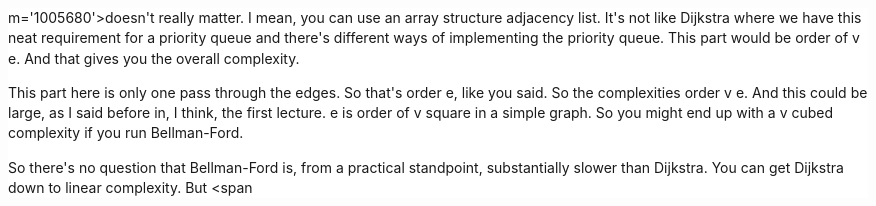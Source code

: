   m='1005680'>doesn't</span> <span m='1005940'>really</span> <span
  m='1006050'>matter.</span> <span m='1006490'>I mean,</span> <span
  m='1006750'>you</span> <span m='1006900'>can use</span> <span m='1007020'>an
  array</span> <span m='1007130'>structure</span> <span
  m='1008660'>adjacency</span> <span m='1009410'>list.</span> <span
  m='1009990'>It's</span> <span m='1010120'>not</span> <span
  m='1010330'>like</span> <span m='1010540'>Dijkstra</span> <span
  m='1010820'>where</span> <span m='1011120'>we</span> <span
  m='1011220'>have</span> <span m='1011480'>this</span> <span
  m='1013340'>neat</span> <span m='1013640'>requirement</span> <span
  m='1014230'>for</span> <span m='1014380'>a</span> <span
  m='1014440'>priority</span> <span m='1014910'>queue</span> <span
  m='1015250'>and</span> <span m='1015340'>there's</span> <span
  m='1015480'>different</span> <span m='1015790'>ways</span> <span
  m='1016100'>of</span> <span m='1016230'>implementing</span> <span
  m='1016640'>the</span> <span m='1016730'>priority</span> <span
  m='1017210'>queue.</span> <span m='1018840'>This</span> <span
  m='1019150'>part</span> <span m='1020970'>would</span> <span
  m='1021160'>be</span> <span m='1021290'>order of</span> <span
  m='1021540'>v</span> <span m='1021580'>e.</span> <span m='1022280'>And</span>
  <span m='1022470'>that</span> <span m='1022790'>gives</span> <span
  m='1023020'>you</span> <span m='1023690'>the</span> <span
  m='1024010'>overall</span> <span m='1024410'>complexity.</span> </p><p><span
  m='1025060'>This</span> <span m='1025240'>part</span> <span
  m='1025430'>here</span> <span m='1025650'>is</span> <span
  m='1025750'>only</span> <span m='1025940'>one</span> <span
  m='1026260'>pass</span> <span m='1026950'>through</span> <span
  m='1027150'>the</span> <span m='1027250'>edges.</span> <span
  m='1027640'>So</span> <span m='1027720'>that's</span> <span
  m='1028060'>order</span> <span m='1028290'>e,</span> <span
  m='1028560'>like</span> <span m='1028740'>you</span> <span
  m='1028880'>said.</span> <span m='1030390'>So</span> <span
  m='1030520'>the</span> <span m='1031050'>complexities</span> <span
  m='1031589'>order</span> <span m='1031760'>v</span> <span
  m='1031800'>e.</span> <span m='1033329'>And</span> <span
  m='1033730'>this</span> <span m='1033900'>could</span> <span
  m='1034079'>be</span> <span m='1034520'>large,</span> <span
  m='1035220'>as</span> <span m='1035520'>I</span> <span m='1035579'>said</span>
  <span m='1035780'>before</span> <span m='1036970'>in,</span> <span
  m='1037290'>I</span> <span m='1037390'>think,</span> <span
  m='1037520'>the</span> <span m='1037589'>first</span> <span
  m='1037819'>lecture.</span> <span m='1038930'>e</span> <span
  m='1041800'>is</span> <span m='1042010'>order of</span> <span
  m='1042250'>v</span> <span m='1042400'>square</span> <span
  m='1043329'>in</span> <span m='1045520'>a</span> <span
  m='1045680'>simple</span> <span m='1045980'>graph.</span> <span
  m='1046710'>So</span> <span m='1046859'>you</span> <span
  m='1047040'>might</span> <span m='1047210'>end</span> <span
  m='1047380'>up</span> <span m='1047569'>with</span> <span m='1048109'>a
  v</span> <span m='1048440'>cubed</span> <span m='1048720'>complexity</span>
  <span m='1049240'>if</span> <span m='1049330'>you</span> <span
  m='1049440'>run</span> <span m='1049630'>Bellman-Ford.</span> </p><p><span
  m='1050690'>So</span> <span m='1050820'>there's</span> <span
  m='1051000'>no</span> <span m='1051130'>question</span> <span
  m='1051510'>that</span> <span m='1052010'>Bellman-Ford</span> <span
  m='1053410'>is,</span> <span m='1054220'>from</span> <span
  m='1054340'>a</span> <span m='1054410'>practical</span> <span
  m='1054880'>standpoint,</span> <span m='1056050'>substantially</span> <span
  m='1056760'>slower</span> <span m='1057170'>than</span> <span
  m='1057340'>Dijkstra.</span> <span m='1058880'>You</span> <span
  m='1059110'>can</span> <span m='1059230'>get</span> <span
  m='1059430'>Dijkstra</span> <span m='1059830'>down</span> <span
  m='1061300'>to</span> <span m='1064150'>linear</span> <span
  m='1064480'>complexity.</span> <span m='1066460'>But</span> <span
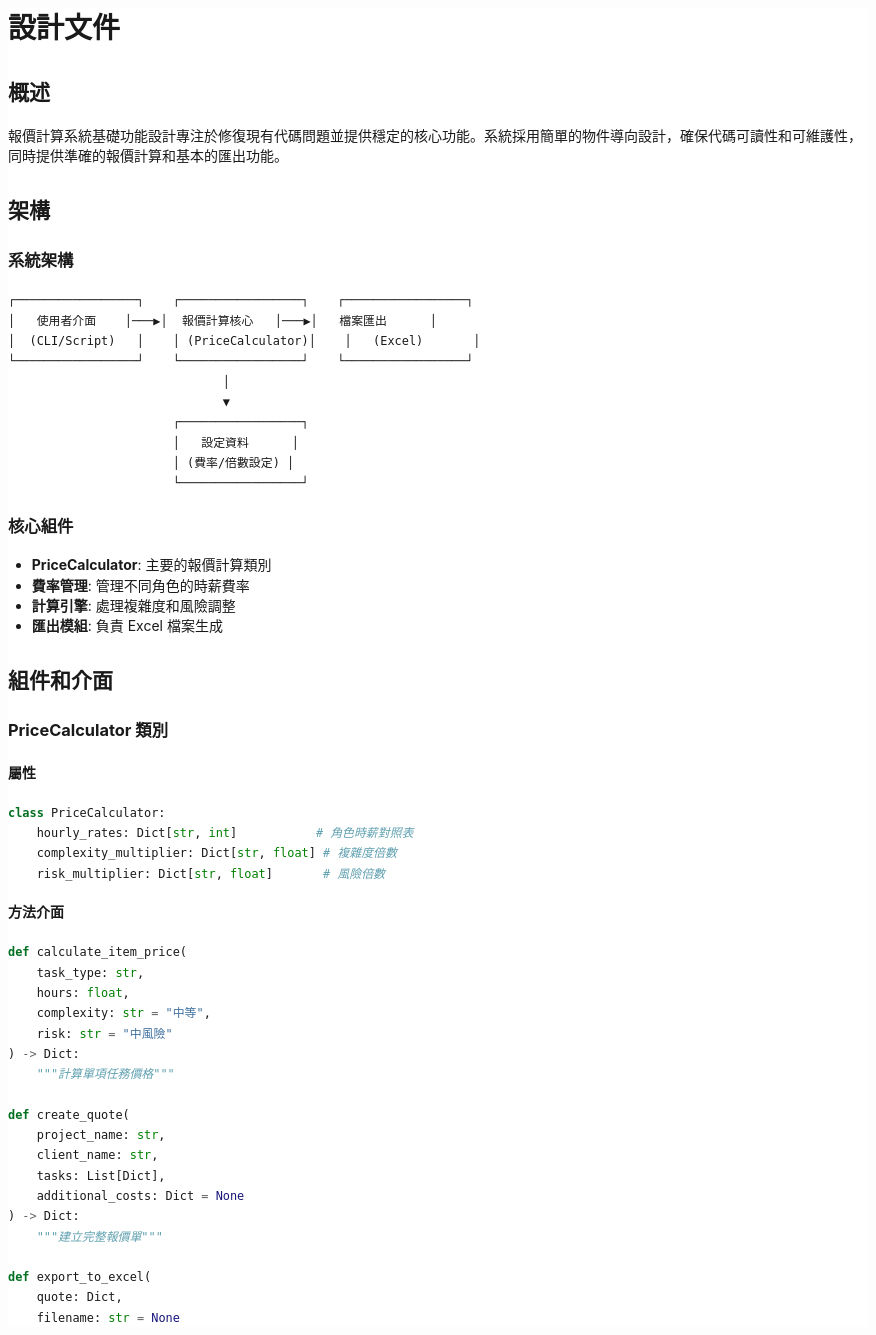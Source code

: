 # 設計文件

## 概述

報價計算系統基礎功能設計專注於修復現有代碼問題並提供穩定的核心功能。系統採用簡單的物件導向設計，確保代碼可讀性和可維護性，同時提供準確的報價計算和基本的匯出功能。

## 架構

### 系統架構
```
┌─────────────────┐    ┌─────────────────┐    ┌─────────────────┐
│   使用者介面    │───▶│  報價計算核心   │───▶│   檔案匯出      │
│  (CLI/Script)   │    │ (PriceCalculator)│    │   (Excel)       │
└─────────────────┘    └─────────────────┘    └─────────────────┘
                              │
                              ▼
                       ┌─────────────────┐
                       │   設定資料      │
                       │ (費率/倍數設定) │
                       └─────────────────┘
```

### 核心組件
- **PriceCalculator**: 主要的報價計算類別
- **費率管理**: 管理不同角色的時薪費率
- **計算引擎**: 處理複雜度和風險調整
- **匯出模組**: 負責 Excel 檔案生成

## 組件和介面

### PriceCalculator 類別

#### 屬性
```python
class PriceCalculator:
    hourly_rates: Dict[str, int]           # 角色時薪對照表
    complexity_multiplier: Dict[str, float] # 複雜度倍數
    risk_multiplier: Dict[str, float]       # 風險倍數
```

#### 方法介面
```python
def calculate_item_price(
    task_type: str, 
    hours: float, 
    complexity: str = "中等", 
    risk: str = "中風險"
) -> Dict:
    """計算單項任務價格"""
    
def create_quote(
    project_name: str, 
    client_name: str, 
    tasks: List[Dict], 
    additional_costs: Dict = None
) -> Dict:
    """建立完整報價單"""
    
def export_to_excel(
    quote: Dict, 
    filename: str = None
```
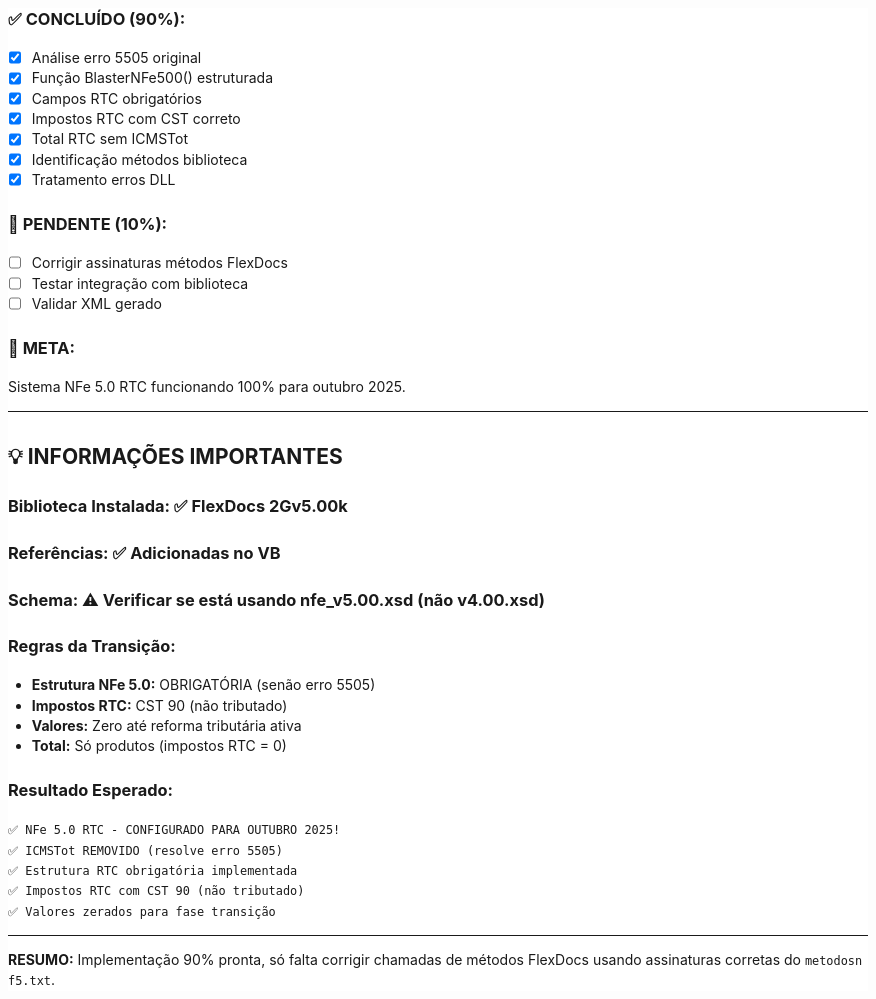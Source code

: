 ### ✅ **CONCLUÍDO (90%):**
- [x] Análise erro 5505 original
- [x] Função BlasterNFe500() estruturada
- [x] Campos RTC obrigatórios
- [x] Impostos RTC com CST correto
- [x] Total RTC sem ICMSTot
- [x] Identificação métodos biblioteca
- [x] Tratamento erros DLL

### 🔄 **PENDENTE (10%):**
- [ ] Corrigir assinaturas métodos FlexDocs
- [ ] Testar integração com biblioteca
- [ ] Validar XML gerado

### 🎯 **META:**
Sistema NFe 5.0 RTC funcionando 100% para outubro 2025.

---

## 💡 INFORMAÇÕES IMPORTANTES

### **Biblioteca Instalada:** ✅ FlexDocs 2Gv5.00k
### **Referências:** ✅ Adicionadas no VB
### **Schema:** ⚠️ Verificar se está usando nfe_v5.00.xsd (não v4.00.xsd)

### **Regras da Transição:**
- **Estrutura NFe 5.0:** OBRIGATÓRIA (senão erro 5505)
- **Impostos RTC:** CST 90 (não tributado)
- **Valores:** Zero até reforma tributária ativa
- **Total:** Só produtos (impostos RTC = 0)

### **Resultado Esperado:**
```
✅ NFe 5.0 RTC - CONFIGURADO PARA OUTUBRO 2025!
✅ ICMSTot REMOVIDO (resolve erro 5505)
✅ Estrutura RTC obrigatória implementada
✅ Impostos RTC com CST 90 (não tributado)
✅ Valores zerados para fase transição
```

---

**RESUMO:** Implementação 90% pronta, só falta corrigir chamadas de métodos FlexDocs usando assinaturas corretas do `metodosnf5.txt`.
# # # # #
** Exercise goal **
Lines with the word "that": tally them across the material and give only the total.

** Your response **
3